(Collection entries)
- Opening Delimiter -
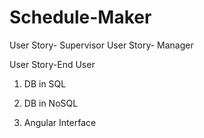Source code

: # Schedule-Maker

User Story- Supervisor
User Story- Manager

User Story-End User

1. DB in SQL
2. DB in NoSQL
  
3. Angular Interface
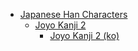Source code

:- [Japanese Han Characters](<../../../../_ja/ja_han/README.md>)
	- [Joyo Kanji 2](<../../../../han-ja/2_joyo/joyo-2/README.md>)
		- [Joyo Kanji 2 (ko)](<../../../../han-ja/2_joyo/joyo-2/ko.md>)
- Closing Delimiter -
== Required action ==
Your output should be only the lines from the line with "User Story- Manager" through the end of the data, exactly as they stand, and no pictures.

== Exercise output ==
User Story- Manager

User Story-End User

1. DB in SQL
2. DB in NoSQL
  
3. Angular Interface
Source code

:- [Japanese Han Characters](<../../../../_ja/ja_han/README.md>)
	- [Joyo Kanji 2](<../../../../han-ja/2_joyo/joyo-2/README.md>)
		- [Joyo Kanji 2 (ko)](<../../../../han-ja/2_joyo/joyo-2/ko.md>)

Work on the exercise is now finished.